By Elizabeth Anastasio, senior meteorologist – Generation
Power plants and transmission lines usually grab the headlines in energy industry news, but another component is equally integral to PJM’s mission of ensuring that power flows to our customers wherever and whenever they need it.
That element is forecasting customer demand, also referred to as “load” – which means, basically, predicting human behavior. PJM does that by analyzing a number of factors that influence electricity use, including the weather, season, holidays, day of the week, time of day and special events like the Super Bowl. We also look closely at historical data to see whether previous patterns are likely to repeat themselves.
Accurate load forecasting is key to procuring and scheduling enough power to meet customers’ needs – but not so much power that unnecessary expense is incurred. The effect of load forecasting ripples through all of PJM’s operations and planning decisions, from how much generation should run today, to what system investments are needed into the future.
How Weather Impacts Load Forecasting
Weather has a big impact on load forecasting, because it dictates customer behavior when it comes to heating and cooling needs. With the growth of wind and solar generators, weather also has a significant effect on the amount of energy generated by wind and sun. We have to look not only at temperature, but also characteristics such as wind speed and cloud cover.
For this reason, PJM employs its own staff meteorologist. That’s me.
Remember the solar eclipse from Aug. 21, 2017? That’s a good example of how all of these factors can combine to affect customer demand. At first, we were predicting a higher load, knowing that a number of solar panels would go dark along with the sun. Then, other elements of the weather – notably cloud cover and cooler temperatures – reduced cooling needs. And finally, human behavior stepped in, as people went outdoors to watch the eclipse, lowering the demand for electricity even further. This event also provides a valuable learning experience for the next full solar eclipse in April 2024.

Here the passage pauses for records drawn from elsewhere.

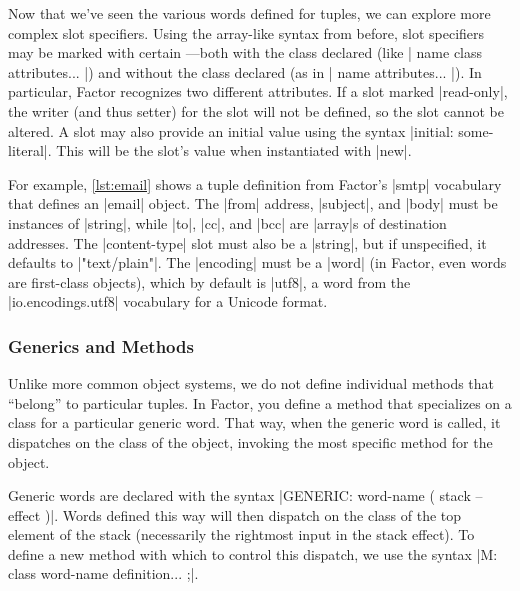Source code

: 
Now that we've seen the various words defined for tuples, we can explore more
complex slot specifiers.  Using the array-like syntax from before, slot
specifiers may be marked with certain ---both with the class
declared (like
%
\factor|{ name class attributes... }|)
%
and without the class declared (as in 
%
\factor|{ name attributes... }|).
%
In particular, Factor recognizes two different attributes.  If a slot marked
\factor|read-only|, the writer (and thus setter) for the slot will not be
defined, so the slot cannot be altered.  A slot may also provide an initial
value using the syntax \factor|initial: some-literal|.  This will be the slot's
value when instantiated with \factor|new|. 

For example, \vref{lst:email} shows a tuple definition from Factor's
\factor|smtp| vocabulary that defines an \factor|email| object.  The
\factor|from| address, \factor|subject|, and \factor|body| must be instances of
\factor|string|, while \factor|to|, \factor|cc|, and \factor|bcc| are
\factor|array|s of destination addresses.  The \factor|content-type| slot must
also be a \factor|string|, but if unspecified, it defaults to
\factor|"text/plain"|.  The \factor|encoding| must be a \factor|word| (in
Factor, even words are first-class objects), which by default is \factor|utf8|,
a word from the \factor|io.encodings.utf8| vocabulary for a Unicode format.

\subsubsection{Generics and Methods}

Unlike more common object systems, we do not define individual methods that
``belong'' to particular tuples.  In Factor, you define a method that
specializes on a class for a particular generic word.  That way, when the
generic word is called, it dispatches on the class of the object, invoking the
most specific method for the object.

Generic words are declared with the syntax
%
\factor|GENERIC: word-name ( stack -- effect )|.
%
Words defined this way will then dispatch on the class of the top element of
the stack (necessarily the rightmost input in the stack effect).  To define a
new method with which to control this dispatch, we use the syntax
%
\factor|M: class word-name definition... ;|.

This example also underscores the importance of having meteorological information updated as frequently as possible – something that’s improving along with advances in our nation’s weather satellites. PJM dispatch uses publicly available data sources, such as the National Oceanic and Atmospheric Administration, in combination with PJM’s personalized suite of data tools, to continually refine the load forecast. They predict energy use, throughout the day and six days forward, throughout nearly two-dozen distinct zones within PJM’s 13-state footprint.
While we employ plenty of computer-assisted modeling, much of our work is manual, and one of our most valuable tools is the experience of our dispatchers. This is part of what makes the PJM load forecast unique.
Each model has strengths and weaknesses, and you can run them and come up with different solutions. At the end of the day, it’s up to the dispatcher to choose the best load forecast.
Incorporating ‘Behind-the-Meter’ Generation into Forecasts
By definition, forecasting looks to the future. But its accuracy actually relies on the past. Forecasts are always better when you can draw from historical performance.
This is one of the challenges of incorporating what’s called “behind-the-meter” generation – particularly solar – into the load forecast. Behind-the-meter generation, as the term implies, is power that’s not being generated on the grid or measured in a way that we can see as the grid operator.
Over the past 10 years, the biggest increase in solar generation has been in behind-the-meter installations, like common rooftop solar panels. It’s critical to include these resources in the forecast, because while the generation isn’t connected to the grid, the customers it serves are. So when the resources stop generating, the gap in power can lead to steep ramp-up times for the grid-generated power that must replace them.
There is a lot we don’t know about these installations, starting with historical performance. We are told only the output capability and location of solar panels when they are activated. But PJM isn’t able to track, for example, whether they’ve become less effective over time from wear or grime, for example.
It’s also difficult to predict solar generation output, because it is dependent on cloud cover – an aspect of weather that can be localized and harder to predict far into the future.
Increased penetration of behind-the-meter generation highlights our need for more detailed, granular data. We can no longer assume that the load demand on a single power station closely follows that of the whole PJM footprint, or even the zone that it’s in.
Since initiating behind-the-meter load forecasts in 2016, PJM has made progress in integrating that data into our load forecasts. We have made it a priority to further explore the impact of behind-the-meter generation on the grid. As technology and the power industry evolve, so does PJM. We always seek to improve our load forecasting to help us deliver affordable power, reliably, rain or shine.